[SciPy-User] Numpy pickle format

David Baddeley david_baddeley@yahoo.com...
Wed Nov 24 17:22:02 CST 2010

Thanks heaps for the detailed reply! That looks like it should be enough info to 
get me started ... I know it's a bit of a niche application, but is there likely 
to be anyone else out there who's likely to be interested in similar 
functionality? Just want to know if it's worth taking the time to think about 
supporting some of the additional aspects of the protocol (eg c/fortran order) 
before I cobble something together -  I wonder if one could wrap JAMA to provide 
some very basic array functionality ...


----- Original Message ----
From: Robert Kern <robert.kern@gmail.com>
To: David Baddeley <david_baddeley@yahoo.com.au>; SciPy Users List 
Sent: Thu, 25 November, 2010 11:21:36 AM
Subject: Re: [SciPy-User] Numpy pickle format

On Wed, Nov 24, 2010 at 16:00, David Baddeley
<david_baddeley@yahoo.com.au> wrote:
> I was wondering if anyone could point me to any documentation for the (binary)
> format of pickled numpy arrays.
> To put my request into context, I'm using Pyro to communicate between python 
> jython, and would like push numpy arrays into the python end and pull 
> I can work with in jython out the other end (I was thinking of a minimal class
> wrapping the std libraries array.array, and having some form of shape property
> (I can pretty much guarantee that the data going in is c-contiguous, so there
> shouldn't be any strides nastiness).
> The proper way to do this would be to convert my numpy arrays to this minimal
> wrapper before pushing them onto the wire, but I've already got a fair bit of
> python code which pushes arrays round using Pyro, which I'd prefer not to have
> to rewrite.

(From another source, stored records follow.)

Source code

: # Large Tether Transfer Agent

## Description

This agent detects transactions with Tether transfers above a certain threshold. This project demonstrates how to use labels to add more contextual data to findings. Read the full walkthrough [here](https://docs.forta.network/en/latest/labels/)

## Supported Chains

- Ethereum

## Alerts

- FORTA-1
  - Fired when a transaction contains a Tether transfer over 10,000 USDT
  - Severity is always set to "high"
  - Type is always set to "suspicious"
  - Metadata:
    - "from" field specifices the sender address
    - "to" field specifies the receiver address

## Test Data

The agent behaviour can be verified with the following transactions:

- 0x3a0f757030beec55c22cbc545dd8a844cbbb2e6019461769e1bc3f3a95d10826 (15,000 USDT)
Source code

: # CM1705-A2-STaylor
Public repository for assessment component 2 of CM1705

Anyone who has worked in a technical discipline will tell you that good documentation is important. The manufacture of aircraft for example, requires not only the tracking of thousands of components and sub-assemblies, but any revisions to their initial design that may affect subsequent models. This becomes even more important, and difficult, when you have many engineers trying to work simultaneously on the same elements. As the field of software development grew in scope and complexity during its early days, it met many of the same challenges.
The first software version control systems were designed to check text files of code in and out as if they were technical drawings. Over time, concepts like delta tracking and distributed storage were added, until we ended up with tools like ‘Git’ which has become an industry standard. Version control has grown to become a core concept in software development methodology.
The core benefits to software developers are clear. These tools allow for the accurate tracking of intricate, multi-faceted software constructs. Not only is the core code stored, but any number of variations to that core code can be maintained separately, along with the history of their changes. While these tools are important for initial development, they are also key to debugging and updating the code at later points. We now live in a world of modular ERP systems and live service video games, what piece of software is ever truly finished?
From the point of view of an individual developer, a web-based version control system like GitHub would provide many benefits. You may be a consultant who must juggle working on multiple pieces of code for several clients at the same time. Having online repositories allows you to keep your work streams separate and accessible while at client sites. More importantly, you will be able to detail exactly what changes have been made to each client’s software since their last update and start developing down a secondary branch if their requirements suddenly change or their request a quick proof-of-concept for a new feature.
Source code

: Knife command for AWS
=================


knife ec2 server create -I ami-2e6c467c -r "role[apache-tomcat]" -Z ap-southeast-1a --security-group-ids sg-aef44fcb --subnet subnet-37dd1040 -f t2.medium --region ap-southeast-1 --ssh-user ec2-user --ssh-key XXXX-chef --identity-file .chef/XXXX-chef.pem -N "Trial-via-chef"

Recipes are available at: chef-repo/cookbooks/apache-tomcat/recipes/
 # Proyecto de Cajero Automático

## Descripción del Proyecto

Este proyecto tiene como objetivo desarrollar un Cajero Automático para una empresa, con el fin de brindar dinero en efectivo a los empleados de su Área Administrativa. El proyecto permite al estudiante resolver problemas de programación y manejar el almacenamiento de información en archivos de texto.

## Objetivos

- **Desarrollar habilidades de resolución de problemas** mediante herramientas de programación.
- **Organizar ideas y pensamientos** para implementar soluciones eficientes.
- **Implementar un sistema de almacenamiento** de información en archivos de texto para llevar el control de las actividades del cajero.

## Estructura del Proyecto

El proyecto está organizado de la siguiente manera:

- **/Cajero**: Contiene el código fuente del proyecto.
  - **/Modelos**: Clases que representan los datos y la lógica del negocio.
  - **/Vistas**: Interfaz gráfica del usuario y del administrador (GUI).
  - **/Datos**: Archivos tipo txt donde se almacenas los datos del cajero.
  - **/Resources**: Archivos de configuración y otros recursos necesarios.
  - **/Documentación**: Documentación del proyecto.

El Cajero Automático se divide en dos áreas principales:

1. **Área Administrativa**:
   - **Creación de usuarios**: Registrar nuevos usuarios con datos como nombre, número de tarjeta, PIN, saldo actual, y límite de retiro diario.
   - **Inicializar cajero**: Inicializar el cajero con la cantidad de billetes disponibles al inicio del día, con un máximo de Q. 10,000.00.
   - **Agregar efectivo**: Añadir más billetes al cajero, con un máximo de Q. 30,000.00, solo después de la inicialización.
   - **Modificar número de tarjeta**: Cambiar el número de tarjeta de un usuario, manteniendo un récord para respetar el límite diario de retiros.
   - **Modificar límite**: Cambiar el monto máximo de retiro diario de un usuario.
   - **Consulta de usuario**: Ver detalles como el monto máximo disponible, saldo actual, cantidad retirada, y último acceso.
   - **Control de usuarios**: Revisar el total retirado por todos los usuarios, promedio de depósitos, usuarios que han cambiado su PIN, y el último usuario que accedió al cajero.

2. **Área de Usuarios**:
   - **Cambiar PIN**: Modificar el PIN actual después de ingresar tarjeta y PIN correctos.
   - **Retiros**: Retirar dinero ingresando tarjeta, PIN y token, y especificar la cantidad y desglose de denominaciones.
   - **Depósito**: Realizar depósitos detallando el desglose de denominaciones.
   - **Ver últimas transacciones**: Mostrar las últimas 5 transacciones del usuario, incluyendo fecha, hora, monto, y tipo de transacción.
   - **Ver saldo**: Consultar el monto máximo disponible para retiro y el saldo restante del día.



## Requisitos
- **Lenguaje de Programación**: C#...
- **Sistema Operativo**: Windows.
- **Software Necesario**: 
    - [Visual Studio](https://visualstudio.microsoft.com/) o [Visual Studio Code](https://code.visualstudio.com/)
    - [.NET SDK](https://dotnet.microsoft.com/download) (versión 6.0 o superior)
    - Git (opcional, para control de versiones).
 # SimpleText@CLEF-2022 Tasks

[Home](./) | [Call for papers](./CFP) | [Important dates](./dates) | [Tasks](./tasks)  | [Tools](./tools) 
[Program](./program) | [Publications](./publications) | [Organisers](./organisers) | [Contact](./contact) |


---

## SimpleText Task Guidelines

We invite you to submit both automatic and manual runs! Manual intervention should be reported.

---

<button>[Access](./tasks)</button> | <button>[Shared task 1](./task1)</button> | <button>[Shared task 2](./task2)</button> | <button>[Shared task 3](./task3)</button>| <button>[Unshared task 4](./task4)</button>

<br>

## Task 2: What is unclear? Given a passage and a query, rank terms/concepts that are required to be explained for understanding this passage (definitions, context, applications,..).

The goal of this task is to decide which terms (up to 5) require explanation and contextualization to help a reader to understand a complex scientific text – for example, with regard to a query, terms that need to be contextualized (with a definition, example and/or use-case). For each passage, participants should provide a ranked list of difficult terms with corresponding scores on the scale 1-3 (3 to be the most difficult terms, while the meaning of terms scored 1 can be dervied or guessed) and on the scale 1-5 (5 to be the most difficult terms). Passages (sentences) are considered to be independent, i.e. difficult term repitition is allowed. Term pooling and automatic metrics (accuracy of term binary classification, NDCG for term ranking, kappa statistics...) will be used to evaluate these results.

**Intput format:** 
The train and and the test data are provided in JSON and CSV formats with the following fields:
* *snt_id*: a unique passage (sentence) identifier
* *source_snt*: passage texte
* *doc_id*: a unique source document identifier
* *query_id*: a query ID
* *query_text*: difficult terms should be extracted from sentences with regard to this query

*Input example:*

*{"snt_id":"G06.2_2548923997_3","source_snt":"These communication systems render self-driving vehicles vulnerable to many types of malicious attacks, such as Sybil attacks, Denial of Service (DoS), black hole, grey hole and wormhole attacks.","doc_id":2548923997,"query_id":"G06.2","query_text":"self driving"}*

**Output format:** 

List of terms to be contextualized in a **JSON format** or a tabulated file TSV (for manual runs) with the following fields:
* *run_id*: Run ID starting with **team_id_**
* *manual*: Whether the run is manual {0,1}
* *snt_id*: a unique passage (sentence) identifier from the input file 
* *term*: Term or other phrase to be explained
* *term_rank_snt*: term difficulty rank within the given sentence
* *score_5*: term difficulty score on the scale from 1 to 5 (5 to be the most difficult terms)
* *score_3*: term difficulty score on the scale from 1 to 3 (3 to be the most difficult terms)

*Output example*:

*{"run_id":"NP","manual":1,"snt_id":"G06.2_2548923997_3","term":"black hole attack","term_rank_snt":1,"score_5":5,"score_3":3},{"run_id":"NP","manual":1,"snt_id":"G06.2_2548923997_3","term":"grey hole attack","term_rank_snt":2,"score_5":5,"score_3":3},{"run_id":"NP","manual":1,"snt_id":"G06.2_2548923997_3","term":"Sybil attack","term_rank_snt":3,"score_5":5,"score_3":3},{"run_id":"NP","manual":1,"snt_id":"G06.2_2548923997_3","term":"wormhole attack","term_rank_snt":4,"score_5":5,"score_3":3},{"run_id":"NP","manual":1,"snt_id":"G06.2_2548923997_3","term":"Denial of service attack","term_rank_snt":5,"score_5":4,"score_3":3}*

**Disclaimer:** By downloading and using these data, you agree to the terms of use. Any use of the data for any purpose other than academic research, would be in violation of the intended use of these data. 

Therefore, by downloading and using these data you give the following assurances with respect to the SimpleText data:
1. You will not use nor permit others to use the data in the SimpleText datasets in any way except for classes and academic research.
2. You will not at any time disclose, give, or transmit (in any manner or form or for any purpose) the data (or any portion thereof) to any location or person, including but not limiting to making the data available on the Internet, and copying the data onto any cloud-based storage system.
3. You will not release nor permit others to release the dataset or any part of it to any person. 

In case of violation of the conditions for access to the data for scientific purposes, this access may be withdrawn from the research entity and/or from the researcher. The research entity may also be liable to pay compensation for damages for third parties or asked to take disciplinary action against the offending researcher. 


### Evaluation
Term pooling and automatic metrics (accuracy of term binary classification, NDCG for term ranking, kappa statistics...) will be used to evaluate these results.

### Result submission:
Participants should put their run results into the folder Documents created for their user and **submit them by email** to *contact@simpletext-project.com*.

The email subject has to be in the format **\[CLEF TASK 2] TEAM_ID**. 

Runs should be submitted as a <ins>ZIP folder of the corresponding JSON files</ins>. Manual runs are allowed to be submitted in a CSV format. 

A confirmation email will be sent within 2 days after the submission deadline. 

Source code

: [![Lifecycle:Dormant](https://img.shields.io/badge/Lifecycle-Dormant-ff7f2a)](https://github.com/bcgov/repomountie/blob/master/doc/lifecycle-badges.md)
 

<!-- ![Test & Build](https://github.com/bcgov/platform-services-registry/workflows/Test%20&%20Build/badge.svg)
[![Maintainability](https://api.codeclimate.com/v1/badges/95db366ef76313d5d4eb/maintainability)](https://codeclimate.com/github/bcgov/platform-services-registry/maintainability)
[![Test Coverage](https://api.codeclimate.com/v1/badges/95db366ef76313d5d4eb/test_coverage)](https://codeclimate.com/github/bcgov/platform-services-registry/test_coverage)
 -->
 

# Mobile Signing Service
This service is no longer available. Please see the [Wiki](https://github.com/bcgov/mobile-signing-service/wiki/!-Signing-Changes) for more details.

The pickle representation of array.array is also slightly 
> (broken) between cPython and Jython, and although you can pickle and unpickle,
> you end up swapping the endedness, so to recover the data [in the Jython ->
> Python direction] you've got to create a numpy array and then a view of that
> with reversed endedness.
> What I was hoping to do instead was to construct a dummy numpy.ndarray class 
> jython which knew how to pickle/unpickle  numpy arrays.
> The ultimate goal is to create a Python -> ImageJ bridge so I can push images
> from some python image processing code I've got across into ImageJ without
> having to manually save and open the files.

|3> a = np.arange(5)

|4> a.__reduce_ex__()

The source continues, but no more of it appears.